#### [What to produce]
Scan the entries for lines with the word "siblings" and copy those lines.

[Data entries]

*****

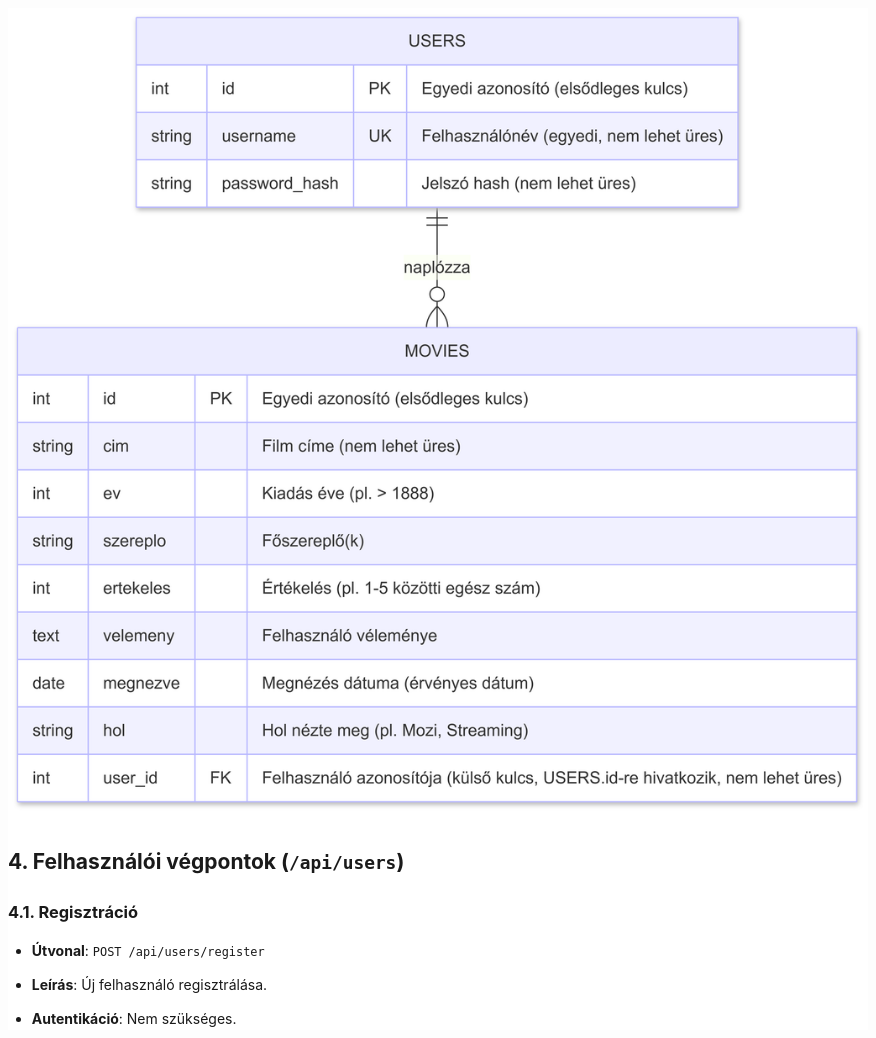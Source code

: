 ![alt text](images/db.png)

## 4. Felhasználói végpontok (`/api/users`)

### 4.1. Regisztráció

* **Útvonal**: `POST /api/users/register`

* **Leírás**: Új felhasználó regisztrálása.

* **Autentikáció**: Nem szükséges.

*****

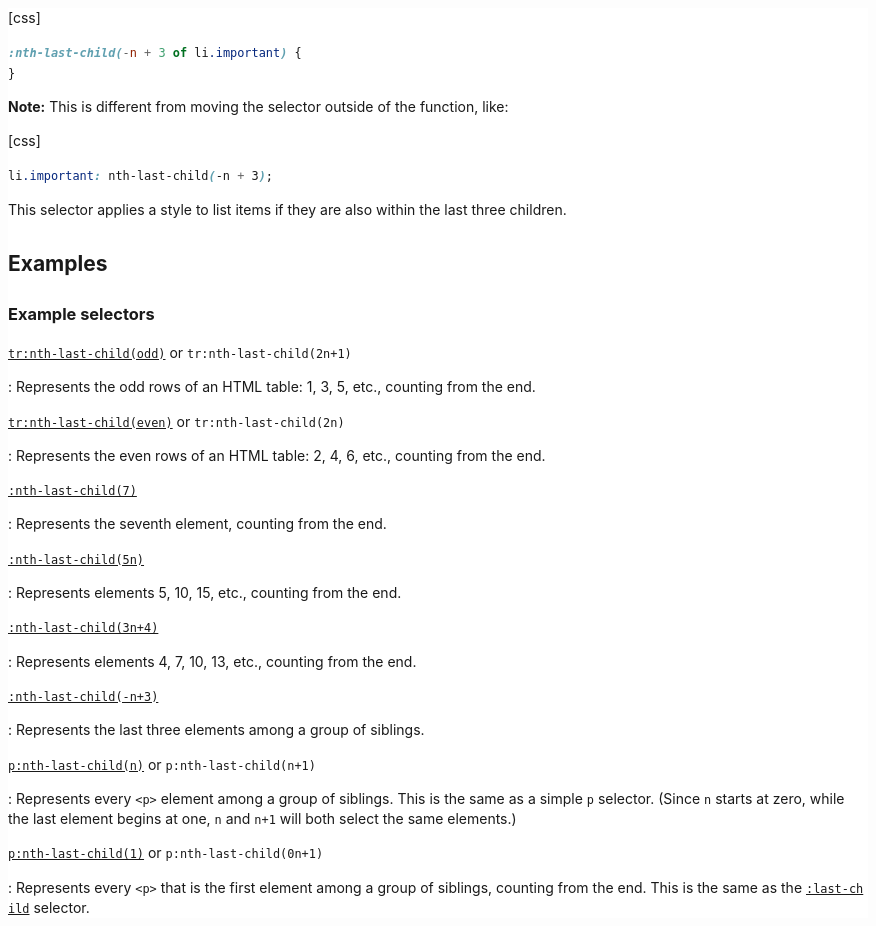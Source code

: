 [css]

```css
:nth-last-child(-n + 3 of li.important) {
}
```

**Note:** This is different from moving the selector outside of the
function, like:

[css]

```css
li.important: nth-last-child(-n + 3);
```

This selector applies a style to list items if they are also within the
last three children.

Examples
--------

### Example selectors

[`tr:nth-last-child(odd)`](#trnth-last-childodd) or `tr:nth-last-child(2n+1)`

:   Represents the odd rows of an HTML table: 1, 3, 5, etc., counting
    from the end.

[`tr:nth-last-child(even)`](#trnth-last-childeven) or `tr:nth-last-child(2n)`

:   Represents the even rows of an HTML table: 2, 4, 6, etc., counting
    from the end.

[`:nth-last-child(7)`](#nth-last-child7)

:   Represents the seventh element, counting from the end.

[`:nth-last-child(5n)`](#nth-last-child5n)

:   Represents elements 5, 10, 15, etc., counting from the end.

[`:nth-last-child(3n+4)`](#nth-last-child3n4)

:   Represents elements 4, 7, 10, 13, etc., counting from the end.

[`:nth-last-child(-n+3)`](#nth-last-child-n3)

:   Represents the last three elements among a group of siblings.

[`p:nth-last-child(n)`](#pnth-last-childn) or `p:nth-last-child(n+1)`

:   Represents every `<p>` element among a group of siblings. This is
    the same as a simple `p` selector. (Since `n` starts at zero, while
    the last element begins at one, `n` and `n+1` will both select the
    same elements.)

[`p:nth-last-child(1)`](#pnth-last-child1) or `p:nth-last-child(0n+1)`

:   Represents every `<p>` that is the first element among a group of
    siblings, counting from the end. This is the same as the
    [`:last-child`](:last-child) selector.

*****

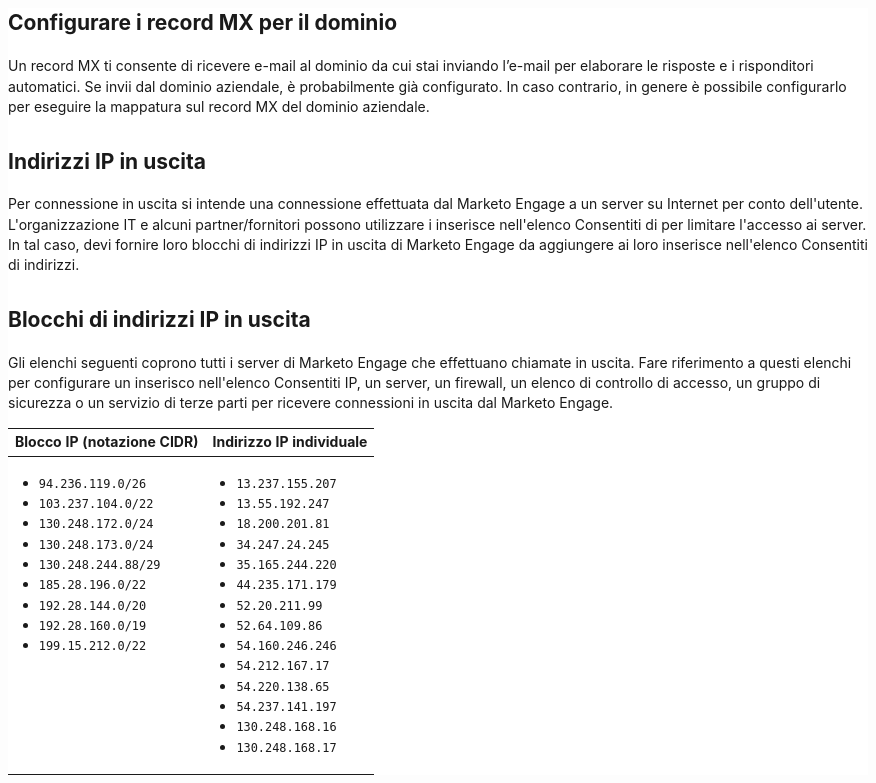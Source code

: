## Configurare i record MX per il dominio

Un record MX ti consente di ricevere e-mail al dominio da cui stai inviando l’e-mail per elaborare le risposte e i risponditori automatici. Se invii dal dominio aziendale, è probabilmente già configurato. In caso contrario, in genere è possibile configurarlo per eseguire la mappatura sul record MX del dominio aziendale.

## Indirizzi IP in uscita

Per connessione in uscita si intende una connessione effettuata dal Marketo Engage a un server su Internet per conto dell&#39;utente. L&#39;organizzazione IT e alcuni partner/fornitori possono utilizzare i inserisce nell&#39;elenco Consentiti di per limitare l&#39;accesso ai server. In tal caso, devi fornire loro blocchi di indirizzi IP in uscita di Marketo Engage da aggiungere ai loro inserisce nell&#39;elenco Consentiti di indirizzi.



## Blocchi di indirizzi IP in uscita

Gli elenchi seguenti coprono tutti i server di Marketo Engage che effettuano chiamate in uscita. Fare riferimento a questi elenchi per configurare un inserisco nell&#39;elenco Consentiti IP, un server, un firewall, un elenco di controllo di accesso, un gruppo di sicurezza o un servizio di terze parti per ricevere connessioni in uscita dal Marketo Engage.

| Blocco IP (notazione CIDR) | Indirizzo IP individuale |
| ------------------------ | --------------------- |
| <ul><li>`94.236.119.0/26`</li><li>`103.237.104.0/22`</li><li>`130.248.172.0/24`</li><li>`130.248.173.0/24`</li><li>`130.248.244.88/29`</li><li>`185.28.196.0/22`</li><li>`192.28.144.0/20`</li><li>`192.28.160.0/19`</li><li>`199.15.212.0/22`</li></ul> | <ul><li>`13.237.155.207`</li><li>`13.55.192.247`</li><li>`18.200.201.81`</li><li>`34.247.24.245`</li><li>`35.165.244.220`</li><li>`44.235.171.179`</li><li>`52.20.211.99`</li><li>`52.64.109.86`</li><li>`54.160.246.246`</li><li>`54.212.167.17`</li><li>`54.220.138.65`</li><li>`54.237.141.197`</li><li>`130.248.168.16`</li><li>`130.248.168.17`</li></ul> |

*****

#### [Answer space]
:   Represents the last three elements among a group of siblings.
:   Represents every `<p>` element among a group of siblings. This is
    siblings, counting from the end. This is the same as the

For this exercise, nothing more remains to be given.